Every line below between the one holding "enclosure is a" and the one holding "and to maintain", inclusive, should be copied exactly, and no other line.

** Data shown follows **

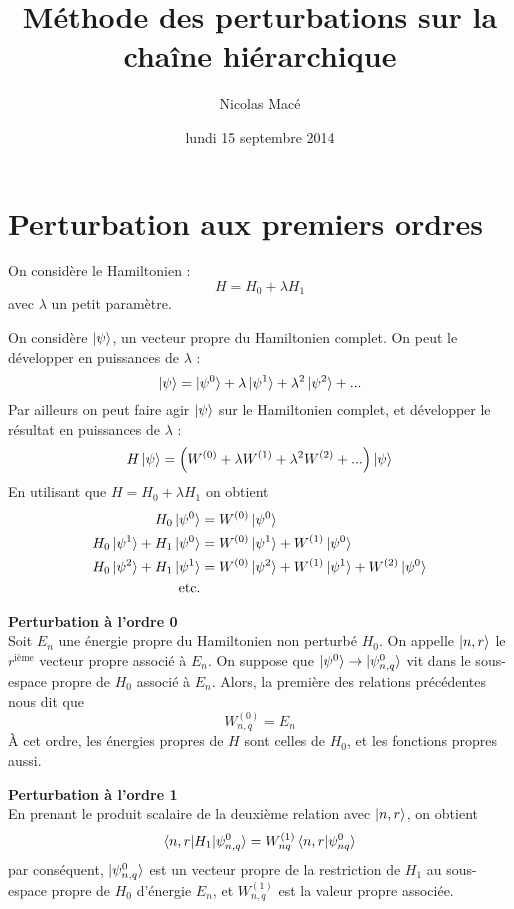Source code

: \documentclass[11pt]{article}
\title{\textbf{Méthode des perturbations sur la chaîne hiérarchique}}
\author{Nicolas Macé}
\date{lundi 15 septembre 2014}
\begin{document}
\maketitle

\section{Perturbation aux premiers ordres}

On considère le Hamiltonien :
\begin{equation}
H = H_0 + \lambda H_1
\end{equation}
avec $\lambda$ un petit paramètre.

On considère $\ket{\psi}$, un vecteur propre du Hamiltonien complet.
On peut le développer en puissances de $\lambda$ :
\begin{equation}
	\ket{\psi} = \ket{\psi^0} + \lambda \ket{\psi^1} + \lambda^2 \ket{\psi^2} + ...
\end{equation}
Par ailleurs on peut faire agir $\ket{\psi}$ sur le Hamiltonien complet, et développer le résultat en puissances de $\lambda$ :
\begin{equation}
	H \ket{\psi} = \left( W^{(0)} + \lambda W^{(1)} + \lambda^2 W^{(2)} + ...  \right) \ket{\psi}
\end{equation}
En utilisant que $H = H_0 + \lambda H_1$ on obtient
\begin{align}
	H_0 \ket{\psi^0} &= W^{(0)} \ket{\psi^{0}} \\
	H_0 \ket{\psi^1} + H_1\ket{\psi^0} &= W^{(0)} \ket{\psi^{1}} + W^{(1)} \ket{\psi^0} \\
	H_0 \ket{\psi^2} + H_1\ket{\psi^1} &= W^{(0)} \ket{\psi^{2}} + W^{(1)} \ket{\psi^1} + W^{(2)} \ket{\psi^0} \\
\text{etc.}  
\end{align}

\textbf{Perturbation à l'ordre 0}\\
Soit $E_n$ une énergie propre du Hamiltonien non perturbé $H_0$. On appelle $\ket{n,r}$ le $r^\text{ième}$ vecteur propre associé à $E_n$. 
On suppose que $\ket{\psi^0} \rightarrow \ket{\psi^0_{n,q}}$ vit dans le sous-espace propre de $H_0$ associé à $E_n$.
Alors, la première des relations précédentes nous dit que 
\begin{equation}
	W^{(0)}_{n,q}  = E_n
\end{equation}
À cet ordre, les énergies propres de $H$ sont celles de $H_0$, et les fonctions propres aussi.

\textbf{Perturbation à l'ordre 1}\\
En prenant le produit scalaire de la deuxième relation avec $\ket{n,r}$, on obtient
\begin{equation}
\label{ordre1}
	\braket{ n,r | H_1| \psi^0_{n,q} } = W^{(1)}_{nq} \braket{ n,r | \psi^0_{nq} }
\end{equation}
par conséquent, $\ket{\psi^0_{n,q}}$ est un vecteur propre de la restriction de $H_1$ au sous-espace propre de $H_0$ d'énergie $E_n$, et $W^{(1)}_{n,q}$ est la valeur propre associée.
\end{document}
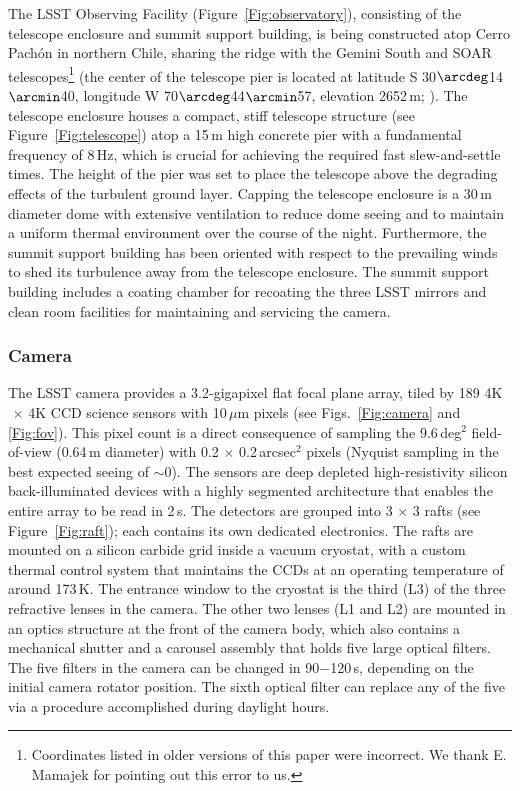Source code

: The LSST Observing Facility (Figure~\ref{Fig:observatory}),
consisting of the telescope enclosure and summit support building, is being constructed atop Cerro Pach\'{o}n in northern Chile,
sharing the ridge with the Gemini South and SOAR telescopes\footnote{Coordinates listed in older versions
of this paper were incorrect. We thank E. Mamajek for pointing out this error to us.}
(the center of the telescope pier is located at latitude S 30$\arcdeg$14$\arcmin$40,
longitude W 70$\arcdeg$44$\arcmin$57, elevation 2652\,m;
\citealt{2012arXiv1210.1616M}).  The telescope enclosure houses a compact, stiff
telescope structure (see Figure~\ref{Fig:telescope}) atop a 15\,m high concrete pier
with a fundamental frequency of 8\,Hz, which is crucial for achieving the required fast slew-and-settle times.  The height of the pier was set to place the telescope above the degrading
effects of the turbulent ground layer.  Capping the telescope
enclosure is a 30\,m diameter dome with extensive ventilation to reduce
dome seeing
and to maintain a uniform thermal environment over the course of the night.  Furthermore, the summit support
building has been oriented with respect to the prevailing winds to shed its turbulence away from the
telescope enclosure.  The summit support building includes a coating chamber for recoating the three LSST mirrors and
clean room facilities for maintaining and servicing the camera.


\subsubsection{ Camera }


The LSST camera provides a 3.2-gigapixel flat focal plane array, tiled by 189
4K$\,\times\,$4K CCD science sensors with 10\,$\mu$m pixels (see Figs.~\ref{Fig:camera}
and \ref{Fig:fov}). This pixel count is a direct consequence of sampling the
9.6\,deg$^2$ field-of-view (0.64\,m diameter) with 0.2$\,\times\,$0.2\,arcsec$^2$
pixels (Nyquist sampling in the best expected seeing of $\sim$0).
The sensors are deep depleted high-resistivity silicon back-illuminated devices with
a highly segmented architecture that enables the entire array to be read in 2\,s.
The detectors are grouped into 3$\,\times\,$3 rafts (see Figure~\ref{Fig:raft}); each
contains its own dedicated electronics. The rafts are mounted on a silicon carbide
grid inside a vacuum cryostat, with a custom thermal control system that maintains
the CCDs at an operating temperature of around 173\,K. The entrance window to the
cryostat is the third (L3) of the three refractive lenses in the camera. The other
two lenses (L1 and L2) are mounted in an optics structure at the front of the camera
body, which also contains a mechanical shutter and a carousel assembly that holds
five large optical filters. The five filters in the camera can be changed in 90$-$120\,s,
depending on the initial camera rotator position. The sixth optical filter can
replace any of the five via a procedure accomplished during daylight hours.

** End of Data shown **
** Data shown follows **

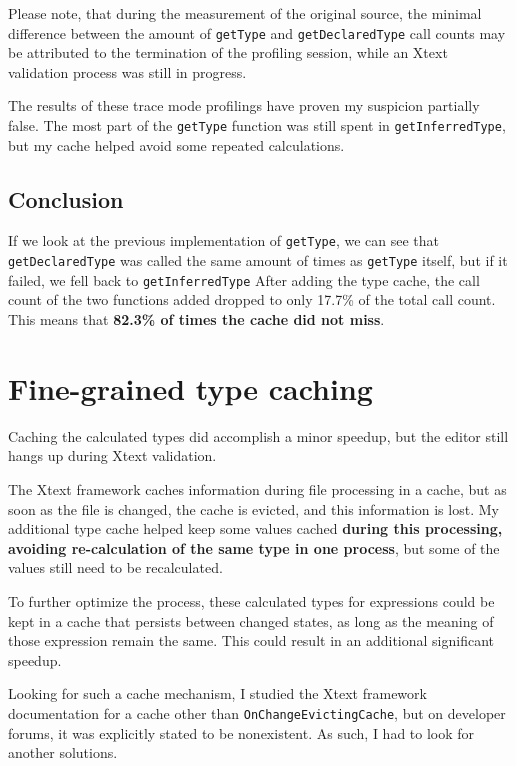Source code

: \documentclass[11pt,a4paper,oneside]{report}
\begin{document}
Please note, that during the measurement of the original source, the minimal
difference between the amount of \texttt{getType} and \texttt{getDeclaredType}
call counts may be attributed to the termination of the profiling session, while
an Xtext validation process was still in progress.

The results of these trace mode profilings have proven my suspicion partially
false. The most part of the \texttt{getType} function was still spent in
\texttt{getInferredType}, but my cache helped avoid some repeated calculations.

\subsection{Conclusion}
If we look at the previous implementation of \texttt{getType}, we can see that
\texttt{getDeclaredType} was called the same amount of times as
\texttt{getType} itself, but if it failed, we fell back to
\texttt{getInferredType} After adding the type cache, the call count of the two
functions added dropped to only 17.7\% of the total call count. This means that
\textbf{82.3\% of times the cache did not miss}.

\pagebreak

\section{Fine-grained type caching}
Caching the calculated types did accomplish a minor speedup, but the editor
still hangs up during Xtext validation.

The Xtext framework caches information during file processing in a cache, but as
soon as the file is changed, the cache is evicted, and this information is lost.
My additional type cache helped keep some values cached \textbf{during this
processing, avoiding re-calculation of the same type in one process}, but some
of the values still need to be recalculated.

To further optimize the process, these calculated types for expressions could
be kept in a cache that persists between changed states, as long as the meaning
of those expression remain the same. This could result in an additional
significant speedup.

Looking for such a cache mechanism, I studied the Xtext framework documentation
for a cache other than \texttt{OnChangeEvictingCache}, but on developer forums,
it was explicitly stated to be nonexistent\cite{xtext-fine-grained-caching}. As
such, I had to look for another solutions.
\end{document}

** End of Data shown **

* _Solution to this problem_:
enclosure is a 30\,m diameter dome with extensive ventilation to reduce
dome seeing
and to maintain a uniform thermal environment over the course of the night.  Furthermore, the summit support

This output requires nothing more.